Crystal Gustafson
Crystal Gustafson
April 29, 2019 - 3 min read

7 Ways to Provide Excellent Patient Care to an Anxious Patient

The one thing that most people can agree on about a hospital is that virtually nobody really wants to be there; patients would rather be at home and healthy.

This leads to stress, anxiety, pain, and fear in the hospital setting and unfortunately are all common emotions experienced not only by patients and families, but healthcare workers as well.

Below are seven tips that I’ve found work well with dealing with particularly anxious patients and family members both as a travel nurse and a charge nurse.

1. Let your patient be heard

When dealing with anxious patients, the most important skill to learn is to listen. Most patients just want to know that you are listening to their concerns. People come into their room all day long talking at them and rarely ask them how they’re feeling. Take two minutes, preferably at the beginning of your shift, to sit down and talk with your patient. Ask open-ended questions like “how are you feeling?” or “is there anything that I can do to make you feel more comfortable?”

2. Explain the what and the why

The majority of patients with anxiety are not frequent fliers — they don’t know the hospital routine like some of your other patients. Most people’s fear of the hospital comes from being in an unfamiliar environment and not knowing what to expect. To help minimize anxiety, let your patient know everything that you are doing and why you are doing it.

Also, before you enter the patient’s room, make sure you’re prepared. Bring with you any new medication hand-outs and be able to explain the rationale behind administering all of them. Prepare your patients on what to expect with any procedures that will occur that day or the next. If you can’t answer all of their questions, then find someone for them who can.

3. Don’t tell your patient to relax — show them how

Do not tell someone who is anxious to relax. IT DOESN’T WORK. Instead, ask them what you can do to help them relax.

Some patients will be able to tell you what they need. If they cannot tell you, then help them with some relaxation techniques. Give specific directions like “breathe in through your nose and out through your mouth.” Take some vital signs to make sure the patient isn’t anxious for a medical reason. Dim the lights. Ask family members to step out for a moment to let the patient rest. Also, consider offering the services of the chaplain, a cup of tea, or a warm blanket.

4. Do hourly rounding

Let the patient and/or family members know that you will be checking in with them or “rounding” on them every hour to make sure everything is okay. Explain the plan of care including medication schedule, repositioning, or procedural preparations for the day/night. Introduce the on-coming nurse during report and reassure the patient that they’ll be in good hands.

5. Use humor

Make efforts to lighten the mood and be personable. Ask patients about their lives — how many kids/grandkids do they have, where are they from, how they met their spouse, etc. This helps do two things: one, it gives patients something to focus on besides their current situation and anxiety, and two, it’ll make them more comfortable with you, which also lessens stress.

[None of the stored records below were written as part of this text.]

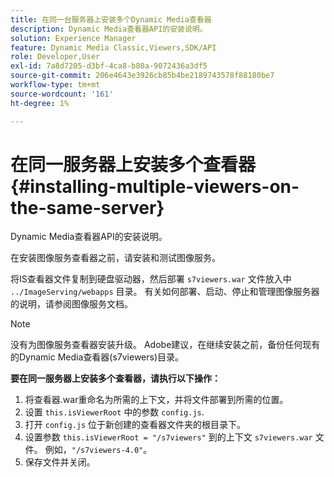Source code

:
 ```yaml
---
title: 在同一台服务器上安装多个Dynamic Media查看器
description: Dynamic Media查看器API的安装说明。
solution: Experience Manager
feature: Dynamic Media Classic,Viewers,SDK/API
role: Developer,User
exl-id: 7a8d7205-d3bf-4ca8-b80a-9072436a3df5
source-git-commit: 206e4643e3926cb85b4be2189743578f88180be7
workflow-type: tm+mt
source-wordcount: '161'
ht-degree: 1%

---
```


# 在同一服务器上安装多个查看器{#installing-multiple-viewers-on-the-same-server}

<!-- Updated April 06, 2021 from https://wiki.corp.adobe.com/pages/viewpage.action?spaceKey=scene7qa&title=s7Viewers%2C+S7SDK%2C+S7OnDemand+Release+Notes - Contact is Sasha -->

Dynamic Media查看器API的安装说明。

在安装图像服务查看器之前，请安装和测试图像服务。

将IS查看器文件复制到硬盘驱动器，然后部署 `s7viewers.war` 文件放入中 `../ImageServing/webapps` 目录。 有关如何部署、启动、停止和管理图像服务器的说明，请参阅图像服务文档。

>[!NOTE]
>
>没有为图像服务查看器安装升级。 Adobe建议，在继续安装之前，备份任何现有的Dynamic Media查看器(s7viewers)目录。

**要在同一服务器上安装多个查看器，请执行以下操作：**

1. 将查看器.war重命名为所需的上下文，并将文件部署到所需的位置。
1. 设置 `this.isViewerRoot` 中的参数 `config.js`.
1. 打开 `config.js` 位于新创建的查看器文件夹的根目录下。
1. 设置参数 `this.isViewerRoot = "/s7viewers"` 到的上下文 `s7viewers.war` 文件。 例如，`"/s7viewers-4.0"`。
1. 保存文件并关闭。
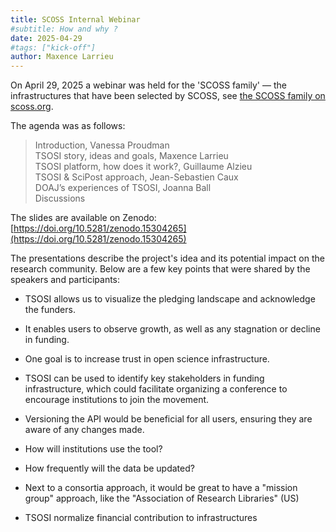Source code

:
 ```yaml
---
title: SCOSS Internal Webinar
#subtitle: How and why ?
date: 2025-04-29
#tags: ["kick-off"]
author: Maxence Larrieu
---
```




On April 29, 2025 a webinar was held for the 'SCOSS family' — the infrastructures that have been selected by SCOSS, see [the SCOSS family on scoss.org](https://scoss.org/what-is-scoss/scossfamily/). 

The agenda was as follows:

> Introduction, Vanessa Proudman<br />
TSOSI story, ideas and goals, Maxence Larrieu <br />
TSOSI platform, how does it work?, Guillaume Alzieu <br />
TSOSI & SciPost approach, Jean-Sebastien Caux <br />
DOAJ’s experiences of TSOSI, Joanna Ball <br />
Discussions <br />


The slides are available on Zenodo: [https://doi.org/10.5281/zenodo.15304265](https://doi.org/10.5281/zenodo.15304265)


The presentations describe the project's idea and its potential impact on the research community. Below are a few key points that were shared by the speakers and participants:

- TSOSI allows us to visualize the pledging landscape and acknowledge the funders.

- It enables users to observe growth, as well as any stagnation or decline in funding.

- One goal is to increase trust in open science infrastructure.

- TSOSI can be used to identify key stakeholders in funding infrastructure, which could facilitate organizing a conference to encourage institutions to join the movement.

- Versioning the API would be beneficial for all users, ensuring they are aware of any changes made.

- How will institutions use the tool?

- How frequently will the data be updated?

- Next to a consortia approach, it would be great to have a "mission group" approach, like the "Association of Research Libraries" (US)

- TSOSI normalize financial contribution to infrastructures



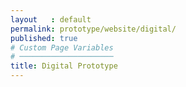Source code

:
 ```yaml
---
layout   : default
permalink: prototype/website/digital/
published: true
# Custom Page Variables
# ─────────────────────
title: Digital Prototype
---
```


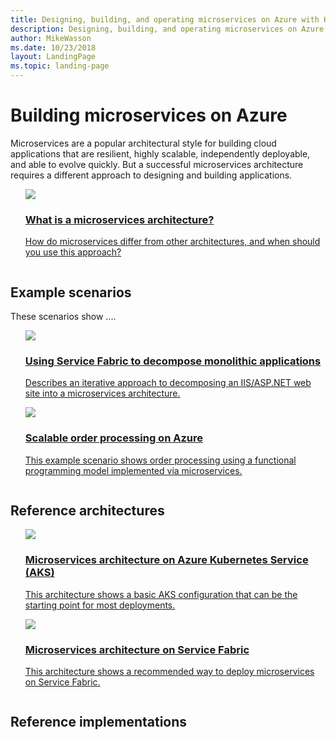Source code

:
 ```yaml
---
title: Designing, building, and operating microservices on Azure with Kubernetes
description: Designing, building, and operating microservices on Azure
author: MikeWasson
ms.date: 10/23/2018
layout: LandingPage
ms.topic: landing-page
---
```


# Building microservices on Azure

Microservices are a popular architectural style for building cloud applications that are resilient, highly scalable, independently deployable, and able to evolve quickly. But a successful microservices architecture requires a different approach to designing and building applications.

<!-- markdownlint-disable MD033 -->
<ul  class="panelContent cardsJ">
<li style="display: flex; flex-direction: column;">
    <a href="./introduction.md" style="display: flex; flex-direction: column; flex: 1 0 auto;">
        <div class="cardSize" style="flex: 1 0 auto; display: flex;">
            <div class="cardPadding" style="display: flex;">
                <div class="card">
                    <div class="cardImageOuter">
                        <div class="cardImage">
                            <img src="../_images/microservices.svg" />
                        </div>
                    </div>
                    <div class="cardText">
                        <h3>What is a microservices architecture?</h3>
                        <p>How do microservices differ from other architectures, and when should you use this approach?</p>
                    </div>
                </div>
            </div>
        </div>
    </a>
</li>
</ul>

## Example scenarios

These scenarios show ....

<ul  class="panelContent cardsD">
<li style="display: flex; flex-direction: column;">
    <a href="../example-scenario/infrastructure/service-fabric-microservices.md" style="display: flex; flex-direction: column; flex: 1 0 auto;">
        <div class="cardSize" style="flex: 1 0 auto; display: flex;">
            <div class="cardPadding" style="display: flex;">
                <div class="card">
                    <div class="cardImageOuter">
                        <div class="cardImage">
                            <img src="../_images/microservices.svg" />
                        </div>
                    </div>
                    <div class="cardText">
                        <h3>Using Service Fabric to decompose monolithic applications</h3>
                        <p>Describes an iterative approach to decomposing an IIS/ASP.NET web site into a microservices architecture.</p>
                    </div>
                </div>
            </div>
        </div>
    </a>
</li>
<li style="display: flex; flex-direction: column;">
    <a href="../example-scenario/infrastructure/service-fabric-microservices.md" style="display: flex; flex-direction: column; flex: 1 0 auto;">
        <div class="cardSize" style="flex: 1 0 auto; display: flex;">
            <div class="cardPadding" style="display: flex;">
                <div class="card">
                    <div class="cardImageOuter">
                        <div class="cardImage">
                            <img src="../_images/microservices.svg" />
                        </div>
                    </div>
                    <div class="cardText">
                        <h3>Scalable order processing on Azure</h3>
                        <p>This example scenario shows order processing using a functional programming model implemented via microservices.</p>
                    </div>
                </div>
            </div>
        </div>
    </a>
</li>
</ul>

## Reference architectures

<ul  class="panelContent cardsF">
<li style="display: flex; flex-direction: column;">
    <a href="../reference-architectures/microservices/aks.md" style="display: flex; flex-direction: column; flex: 1 0 auto;">
        <div class="cardSize" style="flex: 1 0 auto; display: flex;">
            <div class="cardPadding" style="display: flex;">
                <div class="card">
                    <div class="cardImageOuter">
                        <div class="cardImage">
                            <img src="../_images/microservices.svg" />
                        </div>
                    </div>
                    <div class="cardText">
                        <h3>Microservices architecture on Azure Kubernetes Service (AKS)</h3>
                        <p>This architecture shows a basic AKS configuration that can be the starting point for most deployments.</p>
                    </div>
                </div>
            </div>
        </div>
    </a>
</li>
<li style="display: flex; flex-direction: column;">
    <a href="../reference-architectures/microservices/aks.md" style="display: flex; flex-direction: column; flex: 1 0 auto;">
        <div class="cardSize" style="flex: 1 0 auto; display: flex;">
            <div class="cardPadding" style="display: flex;">
                <div class="card">
                    <div class="cardImageOuter">
                        <div class="cardImage">
                            <img src="../_images/microservices.svg" />
                        </div>
                    </div>
                    <div class="cardText">
                        <h3>Microservices architecture on Service Fabric</h3>
                        <p>This architecture shows a recommended way to deploy microservices on Service Fabric.</p>
                    </div>
                </div>
            </div>
        </div>
    </a>
</li>
</ul>

## Reference implementations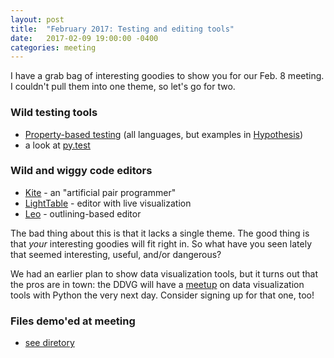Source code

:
 ```yaml
---
layout: post
title:  "February 2017: Testing and editing tools"
date:   2017-02-09 19:00:00 -0400
categories: meeting
---
```


I have a grab bag of interesting goodies to show you for our Feb. 8 meeting.  I couldn't pull them into one theme, so let's go for two.

### Wild testing tools

- [Property-based testing](http://www.scalatest.org/user_guide/property_based_testing) (all languages, but examples in [Hypothesis](http://hypothesis.works/))
- a look at [py.test](http://doc.pytest.org/en/latest/)

### Wild and wiggy code editors

- [Kite](https://kite.com/) - an "artificial pair programmer"
- [LightTable](http://lighttable.com/) - editor with live visualization
- [Leo](http://leoeditor.com/) - outlining-based editor

The bad thing about this is that it lacks a single theme.  The good thing is that *your* interesting goodies will fit right in.  So what have you seen lately that seemed interesting, useful, and/or dangerous?

We had an earlier plan to show data visualization tools, but it turns out 
that the pros are in town: the DDVG will have a 
[meetup](https://www.meetup.com/daytondv/events/228787605/) 
on data visualization tools with Python the very next day.
Consider signing up for that one, too!

### Files demo'ed at meeting

- [see diretory](/meeting_notes/testing/)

6. Prepare yourself for stressful situations

If in report you get a particularly anxious patient or family member, then prepare yourself to “practice your patience.” Use this as an opportunity to train yourself to remain calm in stressful situations.

Also, know how negative emotional responses like anxiety or fear are activated in your body. Maybe it’s a knot in your stomach, a fast heart rate, or tense muscles. Recognize these feelings and take a few deep breaths before heading into your next task.

7. Be empathetic

Be aware of your own biases or assumptions. We all have conscious and unconscious beliefs about how people should or should not behave in certain situations. But, the truth is that unless you’ve actually been in that situation yourself, you shouldn’t judge how someone else should feel or act. Do your best to put yourself in their shoes.

Patients have every right to be anxious — being in the hospital is scary. But, learning how to manage stress in yourself and others is a unique skill that you’ll carry with you throughout your life, not just on shift.